::: Records to use :::
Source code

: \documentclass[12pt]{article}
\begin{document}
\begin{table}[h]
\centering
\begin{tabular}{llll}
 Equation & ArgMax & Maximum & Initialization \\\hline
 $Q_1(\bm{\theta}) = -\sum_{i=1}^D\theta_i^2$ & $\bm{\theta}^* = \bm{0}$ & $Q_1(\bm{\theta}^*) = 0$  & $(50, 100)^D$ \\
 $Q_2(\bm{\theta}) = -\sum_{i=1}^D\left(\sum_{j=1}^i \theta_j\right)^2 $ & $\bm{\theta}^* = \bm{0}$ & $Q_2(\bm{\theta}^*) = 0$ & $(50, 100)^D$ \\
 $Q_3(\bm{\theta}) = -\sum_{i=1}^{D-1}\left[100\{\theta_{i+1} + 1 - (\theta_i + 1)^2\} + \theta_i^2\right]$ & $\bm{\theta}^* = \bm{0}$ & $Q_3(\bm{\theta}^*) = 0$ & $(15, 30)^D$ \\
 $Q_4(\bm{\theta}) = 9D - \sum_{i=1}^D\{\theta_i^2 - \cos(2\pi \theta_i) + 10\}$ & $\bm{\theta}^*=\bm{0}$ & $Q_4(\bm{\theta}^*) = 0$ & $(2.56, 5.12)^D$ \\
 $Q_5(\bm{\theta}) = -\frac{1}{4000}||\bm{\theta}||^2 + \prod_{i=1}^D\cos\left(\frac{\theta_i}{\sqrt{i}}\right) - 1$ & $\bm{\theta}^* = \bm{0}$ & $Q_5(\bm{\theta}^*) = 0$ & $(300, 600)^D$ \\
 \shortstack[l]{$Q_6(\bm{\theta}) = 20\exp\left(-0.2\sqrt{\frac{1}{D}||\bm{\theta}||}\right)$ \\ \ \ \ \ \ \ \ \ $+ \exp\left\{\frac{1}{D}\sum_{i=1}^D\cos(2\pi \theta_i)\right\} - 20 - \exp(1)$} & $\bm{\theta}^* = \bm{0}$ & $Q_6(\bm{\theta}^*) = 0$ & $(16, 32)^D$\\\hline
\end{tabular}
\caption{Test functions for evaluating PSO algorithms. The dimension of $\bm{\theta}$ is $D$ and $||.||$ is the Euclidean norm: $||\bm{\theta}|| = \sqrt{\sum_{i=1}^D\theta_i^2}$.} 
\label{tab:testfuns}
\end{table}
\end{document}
:::
Copy the data. Make sure every line matches exactly.

▶ **Answer to this problem**:
Source code

: \documentclass[12pt]{article}
\begin{document}
\begin{table}[h]
\centering
\begin{tabular}{llll}
 Equation & ArgMax & Maximum & Initialization \\\hline
 $Q_1(\bm{\theta}) = -\sum_{i=1}^D\theta_i^2$ & $\bm{\theta}^* = \bm{0}$ & $Q_1(\bm{\theta}^*) = 0$  & $(50, 100)^D$ \\
 $Q_2(\bm{\theta}) = -\sum_{i=1}^D\left(\sum_{j=1}^i \theta_j\right)^2 $ & $\bm{\theta}^* = \bm{0}$ & $Q_2(\bm{\theta}^*) = 0$ & $(50, 100)^D$ \\
 $Q_3(\bm{\theta}) = -\sum_{i=1}^{D-1}\left[100\{\theta_{i+1} + 1 - (\theta_i + 1)^2\} + \theta_i^2\right]$ & $\bm{\theta}^* = \bm{0}$ & $Q_3(\bm{\theta}^*) = 0$ & $(15, 30)^D$ \\
 $Q_4(\bm{\theta}) = 9D - \sum_{i=1}^D\{\theta_i^2 - \cos(2\pi \theta_i) + 10\}$ & $\bm{\theta}^*=\bm{0}$ & $Q_4(\bm{\theta}^*) = 0$ & $(2.56, 5.12)^D$ \\
 $Q_5(\bm{\theta}) = -\frac{1}{4000}||\bm{\theta}||^2 + \prod_{i=1}^D\cos\left(\frac{\theta_i}{\sqrt{i}}\right) - 1$ & $\bm{\theta}^* = \bm{0}$ & $Q_5(\bm{\theta}^*) = 0$ & $(300, 600)^D$ \\
 \shortstack[l]{$Q_6(\bm{\theta}) = 20\exp\left(-0.2\sqrt{\frac{1}{D}||\bm{\theta}||}\right)$ \\ \ \ \ \ \ \ \ \ $+ \exp\left\{\frac{1}{D}\sum_{i=1}^D\cos(2\pi \theta_i)\right\} - 20 - \exp(1)$} & $\bm{\theta}^* = \bm{0}$ & $Q_6(\bm{\theta}^*) = 0$ & $(16, 32)^D$\\\hline
\end{tabular}
\caption{Test functions for evaluating PSO algorithms. The dimension of $\bm{\theta}$ is $D$ and $||.||$ is the Euclidean norm: $||\bm{\theta}|| = \sqrt{\sum_{i=1}^D\theta_i^2}$.} 
\label{tab:testfuns}
\end{table}
\end{document}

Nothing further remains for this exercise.